• [Exercise requirements] From the entries below, copy every line holding the word "anbefalinger".

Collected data
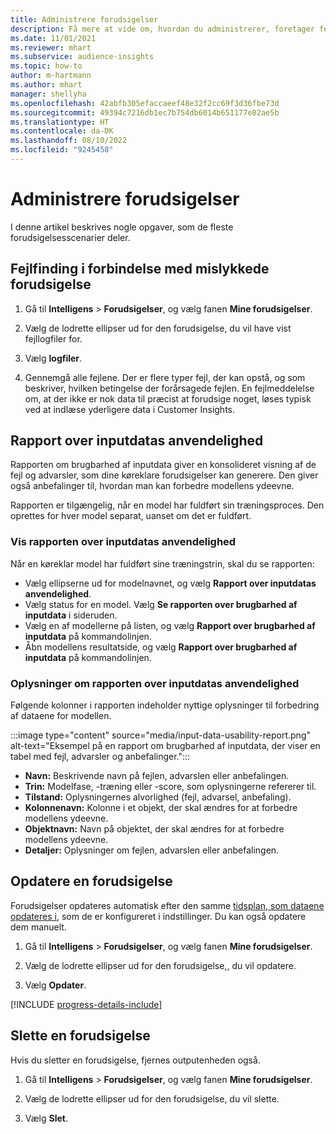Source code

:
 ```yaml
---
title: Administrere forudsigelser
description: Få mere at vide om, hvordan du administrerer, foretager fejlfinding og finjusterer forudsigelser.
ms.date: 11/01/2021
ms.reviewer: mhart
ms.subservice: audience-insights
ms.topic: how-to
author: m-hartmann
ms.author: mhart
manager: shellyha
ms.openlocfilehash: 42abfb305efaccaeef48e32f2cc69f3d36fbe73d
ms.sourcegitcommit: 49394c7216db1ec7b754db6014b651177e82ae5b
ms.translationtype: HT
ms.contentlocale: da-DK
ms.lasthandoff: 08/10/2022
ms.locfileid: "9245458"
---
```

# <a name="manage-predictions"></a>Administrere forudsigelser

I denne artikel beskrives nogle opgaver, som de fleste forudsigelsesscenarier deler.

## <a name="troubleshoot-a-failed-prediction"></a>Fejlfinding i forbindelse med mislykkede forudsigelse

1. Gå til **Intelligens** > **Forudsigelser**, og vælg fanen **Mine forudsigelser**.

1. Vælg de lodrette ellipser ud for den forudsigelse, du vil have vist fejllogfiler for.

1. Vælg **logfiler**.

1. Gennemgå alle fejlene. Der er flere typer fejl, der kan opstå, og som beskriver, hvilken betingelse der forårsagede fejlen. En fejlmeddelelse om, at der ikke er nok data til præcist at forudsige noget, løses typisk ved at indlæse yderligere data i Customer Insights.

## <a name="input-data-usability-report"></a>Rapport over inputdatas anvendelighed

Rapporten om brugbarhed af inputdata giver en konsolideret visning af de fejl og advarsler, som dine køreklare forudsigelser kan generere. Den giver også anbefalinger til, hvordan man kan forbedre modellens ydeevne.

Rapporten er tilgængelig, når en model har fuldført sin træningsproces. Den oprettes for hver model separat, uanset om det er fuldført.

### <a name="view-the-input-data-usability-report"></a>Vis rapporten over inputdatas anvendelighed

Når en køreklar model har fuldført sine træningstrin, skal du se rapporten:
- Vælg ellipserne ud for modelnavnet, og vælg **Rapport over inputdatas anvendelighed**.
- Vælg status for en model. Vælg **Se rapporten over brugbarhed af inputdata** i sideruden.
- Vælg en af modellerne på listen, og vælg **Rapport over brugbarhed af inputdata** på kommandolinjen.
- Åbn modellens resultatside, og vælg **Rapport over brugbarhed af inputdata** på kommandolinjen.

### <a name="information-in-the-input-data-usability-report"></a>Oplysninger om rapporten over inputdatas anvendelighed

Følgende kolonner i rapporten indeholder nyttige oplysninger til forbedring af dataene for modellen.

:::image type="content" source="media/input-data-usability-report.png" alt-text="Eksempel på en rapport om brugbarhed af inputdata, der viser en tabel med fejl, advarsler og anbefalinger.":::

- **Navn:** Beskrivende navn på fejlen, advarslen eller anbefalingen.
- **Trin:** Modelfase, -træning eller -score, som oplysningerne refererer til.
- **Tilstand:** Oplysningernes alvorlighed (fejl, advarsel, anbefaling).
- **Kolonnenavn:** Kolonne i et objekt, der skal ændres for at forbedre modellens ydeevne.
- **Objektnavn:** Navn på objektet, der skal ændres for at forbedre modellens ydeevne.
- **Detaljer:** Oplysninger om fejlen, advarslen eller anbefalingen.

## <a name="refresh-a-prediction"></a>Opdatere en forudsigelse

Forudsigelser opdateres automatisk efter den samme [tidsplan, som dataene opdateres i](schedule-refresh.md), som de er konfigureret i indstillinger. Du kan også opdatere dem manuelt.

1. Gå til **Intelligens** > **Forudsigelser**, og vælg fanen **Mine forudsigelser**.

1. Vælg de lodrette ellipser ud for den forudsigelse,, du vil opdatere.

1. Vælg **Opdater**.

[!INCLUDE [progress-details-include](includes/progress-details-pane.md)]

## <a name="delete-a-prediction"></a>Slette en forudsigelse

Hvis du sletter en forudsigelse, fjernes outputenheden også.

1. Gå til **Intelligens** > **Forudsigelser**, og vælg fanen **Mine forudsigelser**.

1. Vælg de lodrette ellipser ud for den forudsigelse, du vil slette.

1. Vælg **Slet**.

...

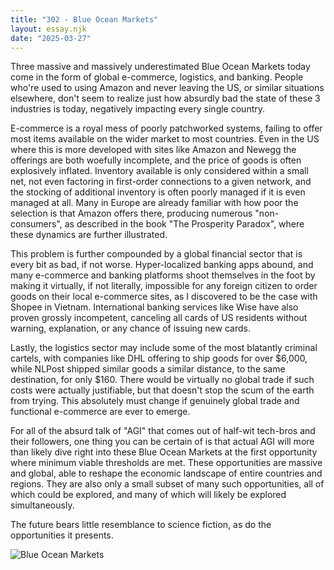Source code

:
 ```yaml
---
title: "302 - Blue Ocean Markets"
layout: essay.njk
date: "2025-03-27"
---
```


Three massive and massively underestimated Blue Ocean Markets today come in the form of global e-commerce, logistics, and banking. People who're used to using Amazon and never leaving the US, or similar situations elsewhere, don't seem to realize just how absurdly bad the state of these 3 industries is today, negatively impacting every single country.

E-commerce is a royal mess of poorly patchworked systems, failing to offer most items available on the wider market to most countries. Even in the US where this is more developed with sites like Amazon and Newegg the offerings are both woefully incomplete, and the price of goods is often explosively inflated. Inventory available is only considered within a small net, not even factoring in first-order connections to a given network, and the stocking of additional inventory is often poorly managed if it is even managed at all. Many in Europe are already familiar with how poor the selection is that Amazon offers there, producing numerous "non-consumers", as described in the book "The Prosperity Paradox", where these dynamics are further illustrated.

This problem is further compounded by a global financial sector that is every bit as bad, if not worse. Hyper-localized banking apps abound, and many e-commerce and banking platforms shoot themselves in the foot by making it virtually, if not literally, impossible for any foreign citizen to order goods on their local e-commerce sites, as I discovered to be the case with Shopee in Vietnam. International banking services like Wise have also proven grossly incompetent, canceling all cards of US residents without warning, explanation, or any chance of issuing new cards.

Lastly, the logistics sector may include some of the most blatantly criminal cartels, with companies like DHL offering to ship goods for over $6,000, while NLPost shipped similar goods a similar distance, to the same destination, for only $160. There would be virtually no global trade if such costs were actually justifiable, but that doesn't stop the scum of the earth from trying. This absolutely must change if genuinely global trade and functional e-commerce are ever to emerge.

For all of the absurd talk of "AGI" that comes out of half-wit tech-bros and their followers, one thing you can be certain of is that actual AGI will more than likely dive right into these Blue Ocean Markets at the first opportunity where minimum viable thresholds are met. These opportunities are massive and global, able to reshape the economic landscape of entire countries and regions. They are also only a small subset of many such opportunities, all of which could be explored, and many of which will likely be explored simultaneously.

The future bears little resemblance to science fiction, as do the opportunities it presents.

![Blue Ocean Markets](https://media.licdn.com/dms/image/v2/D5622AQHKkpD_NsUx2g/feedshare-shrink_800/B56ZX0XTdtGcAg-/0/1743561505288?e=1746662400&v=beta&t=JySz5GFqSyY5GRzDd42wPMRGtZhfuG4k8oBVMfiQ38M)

==

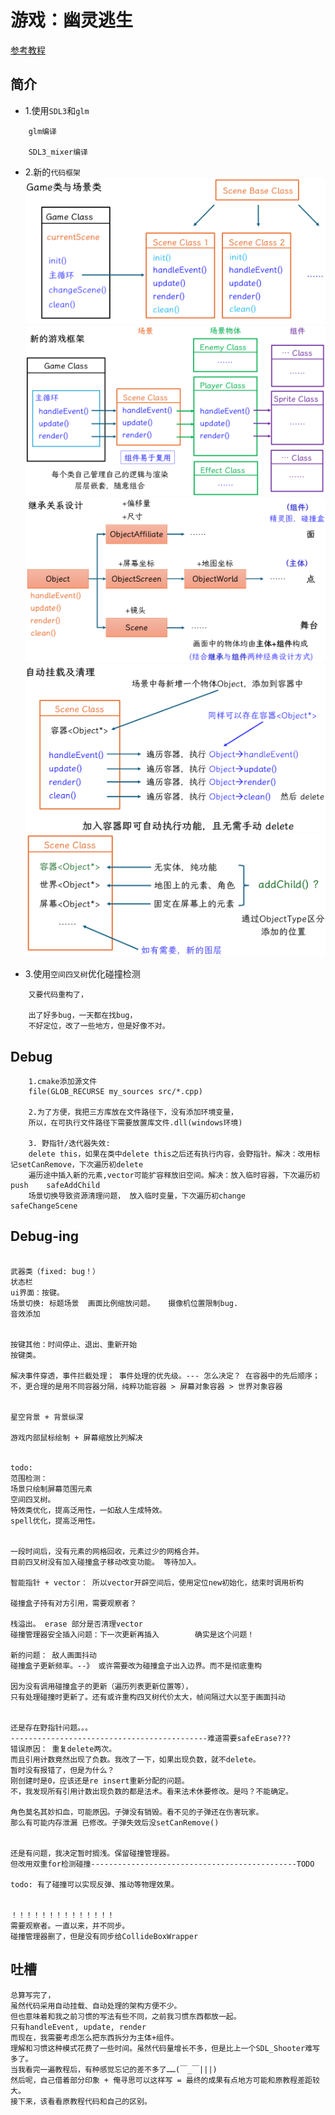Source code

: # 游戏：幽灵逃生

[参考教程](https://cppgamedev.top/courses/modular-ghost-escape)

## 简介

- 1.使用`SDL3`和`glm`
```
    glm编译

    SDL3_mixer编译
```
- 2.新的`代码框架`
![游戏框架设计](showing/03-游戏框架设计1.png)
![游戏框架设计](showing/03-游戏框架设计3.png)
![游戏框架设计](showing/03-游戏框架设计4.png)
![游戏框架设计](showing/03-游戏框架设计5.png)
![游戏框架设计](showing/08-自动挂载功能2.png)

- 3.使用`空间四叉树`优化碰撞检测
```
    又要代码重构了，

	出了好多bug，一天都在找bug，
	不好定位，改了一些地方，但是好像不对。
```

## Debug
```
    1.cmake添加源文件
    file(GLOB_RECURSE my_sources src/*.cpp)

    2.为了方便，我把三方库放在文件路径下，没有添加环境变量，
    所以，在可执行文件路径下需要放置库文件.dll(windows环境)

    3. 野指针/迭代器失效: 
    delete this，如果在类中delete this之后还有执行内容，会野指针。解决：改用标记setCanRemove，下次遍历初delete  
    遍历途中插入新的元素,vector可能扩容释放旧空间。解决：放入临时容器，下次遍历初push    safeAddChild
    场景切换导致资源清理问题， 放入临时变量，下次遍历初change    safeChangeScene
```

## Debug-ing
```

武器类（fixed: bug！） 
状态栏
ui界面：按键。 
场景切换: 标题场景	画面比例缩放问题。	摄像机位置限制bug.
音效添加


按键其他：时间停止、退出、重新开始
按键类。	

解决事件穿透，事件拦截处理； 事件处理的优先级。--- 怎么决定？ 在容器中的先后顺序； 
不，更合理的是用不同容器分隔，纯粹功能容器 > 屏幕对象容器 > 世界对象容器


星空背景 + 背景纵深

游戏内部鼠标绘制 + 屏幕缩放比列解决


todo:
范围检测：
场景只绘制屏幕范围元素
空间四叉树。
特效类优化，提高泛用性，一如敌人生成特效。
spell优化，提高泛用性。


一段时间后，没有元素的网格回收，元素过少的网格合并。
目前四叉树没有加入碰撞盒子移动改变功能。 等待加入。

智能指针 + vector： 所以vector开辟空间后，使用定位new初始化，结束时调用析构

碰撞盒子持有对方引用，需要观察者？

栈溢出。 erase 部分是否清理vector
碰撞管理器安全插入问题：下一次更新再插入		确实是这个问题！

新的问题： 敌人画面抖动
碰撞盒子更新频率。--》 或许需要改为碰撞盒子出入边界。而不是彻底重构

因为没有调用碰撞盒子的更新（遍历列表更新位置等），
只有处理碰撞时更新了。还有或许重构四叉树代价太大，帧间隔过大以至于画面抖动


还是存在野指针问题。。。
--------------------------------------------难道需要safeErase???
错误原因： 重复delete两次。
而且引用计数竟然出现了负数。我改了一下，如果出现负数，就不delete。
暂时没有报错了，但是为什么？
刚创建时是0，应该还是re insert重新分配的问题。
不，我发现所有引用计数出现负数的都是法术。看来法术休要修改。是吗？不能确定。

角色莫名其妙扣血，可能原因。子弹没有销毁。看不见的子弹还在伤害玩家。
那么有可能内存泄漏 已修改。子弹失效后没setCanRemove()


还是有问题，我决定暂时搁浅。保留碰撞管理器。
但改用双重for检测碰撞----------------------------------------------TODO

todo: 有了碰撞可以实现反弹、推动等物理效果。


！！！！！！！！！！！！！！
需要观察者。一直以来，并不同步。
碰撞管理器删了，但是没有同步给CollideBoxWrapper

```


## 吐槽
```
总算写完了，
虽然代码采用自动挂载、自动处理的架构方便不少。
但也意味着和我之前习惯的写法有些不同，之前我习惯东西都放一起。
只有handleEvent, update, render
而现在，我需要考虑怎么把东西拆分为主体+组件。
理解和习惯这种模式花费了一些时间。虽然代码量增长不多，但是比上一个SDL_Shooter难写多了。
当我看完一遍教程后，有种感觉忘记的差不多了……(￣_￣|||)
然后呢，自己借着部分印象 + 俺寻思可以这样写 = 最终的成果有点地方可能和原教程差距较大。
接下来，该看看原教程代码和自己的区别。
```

• [Answer for this exercise]
Rapporten om brugbarhed af inputdata giver en konsolideret visning af de fejl og advarsler, som dine køreklare forudsigelser kan generere. Den giver også anbefalinger til, hvordan man kan forbedre modellens ydeevne.
:::image type="content" source="media/input-data-usability-report.png" alt-text="Eksempel på en rapport om brugbarhed af inputdata, der viser en tabel med fejl, advarsler og anbefalinger.":::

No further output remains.